DRW wrote:
I.e. the old function might have solved the issue that I had back then. (I didn't try it out since I used memcpy instead.) But it would still not have been the answer to my current question because if I rewrite a generic memcpy function myself, I would still want to use actual parameters nevertheless, not global variables.
Both use the global static variables in the same way, the only difference internally is that the assignment of ptr0/ptr1 happens at call time for the "static passing" version, and it happens inside the function for the "stack passing" version. Both functions use those two static variables, and the "stack passing" version is merely wasting its time putting them on the stack and taking them directly off the stack again before putting them in the two static variables.
They are both valid methods of having parameters to a function. Aside from the speed difference, the code difference is a few extra lines of assembly for the "stack passing" method, versus a few extra lines of declaration in a header for the "static passing" method.
The reason you don't see static passing as much is mainly just that on most platforms, local and stack based variables are cheap and fast. This is not the case for 6502, and it's doubly not the case for CC65 which uses its own software C-stack instead of the hardware stack (not sure why it has this design).
So, in the absence of a performance disadvantage, the stack passing idiom is a better default, just because it keeps all your variables locally contained, which is a nice feature, but it's really a very specific/situational advantage. With CC65 you are trading performance for that advantage, though. Are you favouring stack based parameters because you actually need local encapsulation, or is it just because it "feels more like C"?
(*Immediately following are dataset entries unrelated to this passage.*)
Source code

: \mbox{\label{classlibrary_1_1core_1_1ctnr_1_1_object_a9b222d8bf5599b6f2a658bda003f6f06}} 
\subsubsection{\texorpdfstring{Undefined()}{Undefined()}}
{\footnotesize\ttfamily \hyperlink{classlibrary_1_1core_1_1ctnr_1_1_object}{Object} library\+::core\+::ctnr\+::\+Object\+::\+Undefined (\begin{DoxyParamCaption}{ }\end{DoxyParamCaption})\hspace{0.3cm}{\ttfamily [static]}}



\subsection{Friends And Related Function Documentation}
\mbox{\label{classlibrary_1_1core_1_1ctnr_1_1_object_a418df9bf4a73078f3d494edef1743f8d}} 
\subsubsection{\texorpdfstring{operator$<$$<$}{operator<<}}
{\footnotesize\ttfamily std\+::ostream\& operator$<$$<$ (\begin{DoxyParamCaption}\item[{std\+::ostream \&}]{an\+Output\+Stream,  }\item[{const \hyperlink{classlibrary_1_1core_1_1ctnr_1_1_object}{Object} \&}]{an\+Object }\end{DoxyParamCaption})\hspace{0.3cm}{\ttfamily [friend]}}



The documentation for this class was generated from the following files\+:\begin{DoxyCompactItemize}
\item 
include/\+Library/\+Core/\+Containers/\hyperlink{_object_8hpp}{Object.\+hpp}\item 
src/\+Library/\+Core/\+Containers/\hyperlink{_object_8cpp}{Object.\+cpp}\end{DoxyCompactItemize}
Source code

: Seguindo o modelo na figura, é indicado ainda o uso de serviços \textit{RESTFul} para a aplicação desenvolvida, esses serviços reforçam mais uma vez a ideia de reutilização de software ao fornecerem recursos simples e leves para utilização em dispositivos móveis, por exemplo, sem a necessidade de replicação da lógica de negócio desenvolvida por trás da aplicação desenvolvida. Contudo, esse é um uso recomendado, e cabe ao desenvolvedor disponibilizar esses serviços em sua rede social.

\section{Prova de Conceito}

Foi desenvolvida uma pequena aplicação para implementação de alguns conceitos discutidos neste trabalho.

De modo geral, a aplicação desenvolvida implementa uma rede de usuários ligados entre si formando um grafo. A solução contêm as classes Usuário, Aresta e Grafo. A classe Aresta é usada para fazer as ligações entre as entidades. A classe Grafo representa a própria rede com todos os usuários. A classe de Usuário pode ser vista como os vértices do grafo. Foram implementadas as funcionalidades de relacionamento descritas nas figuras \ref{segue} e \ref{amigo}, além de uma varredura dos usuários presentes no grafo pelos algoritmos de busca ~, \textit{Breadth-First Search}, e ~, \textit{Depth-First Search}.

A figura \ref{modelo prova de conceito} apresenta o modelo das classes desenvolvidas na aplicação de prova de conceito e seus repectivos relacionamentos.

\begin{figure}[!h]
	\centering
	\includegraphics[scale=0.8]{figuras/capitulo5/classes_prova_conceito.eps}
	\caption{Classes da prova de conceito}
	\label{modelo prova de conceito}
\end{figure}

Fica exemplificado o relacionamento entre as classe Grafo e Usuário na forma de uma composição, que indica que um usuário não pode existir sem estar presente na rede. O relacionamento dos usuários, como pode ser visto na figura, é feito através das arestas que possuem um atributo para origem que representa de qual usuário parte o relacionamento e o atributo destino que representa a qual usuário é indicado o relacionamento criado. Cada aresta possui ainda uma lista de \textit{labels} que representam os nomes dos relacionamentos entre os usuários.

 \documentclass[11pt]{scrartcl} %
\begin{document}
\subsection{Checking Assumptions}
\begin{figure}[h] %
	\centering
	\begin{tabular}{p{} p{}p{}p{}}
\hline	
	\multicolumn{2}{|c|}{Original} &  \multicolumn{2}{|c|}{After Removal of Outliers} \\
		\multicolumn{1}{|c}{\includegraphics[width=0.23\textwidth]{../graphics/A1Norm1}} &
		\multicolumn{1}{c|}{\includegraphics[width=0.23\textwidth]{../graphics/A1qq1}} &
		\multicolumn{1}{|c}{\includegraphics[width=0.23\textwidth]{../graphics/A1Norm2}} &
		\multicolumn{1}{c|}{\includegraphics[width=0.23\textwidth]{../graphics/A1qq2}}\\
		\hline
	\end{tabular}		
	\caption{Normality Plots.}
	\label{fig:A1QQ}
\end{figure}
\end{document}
I'm not saying that you should always do it one way or the other, and of course you should do what seems best for you. I'm just trying to explain why in this specific case the stack passing method seems wholly inferior to me.
Quote:
But if my thread topic is explicitly "How do I use function parameters in Assembly", then the fact that a new function differs in nothing but in the fact that it uses function parameters makes all the difference.
Yes, I wrote the modified version entirely as a demonstration of how to use C-stack based parameters from assembly.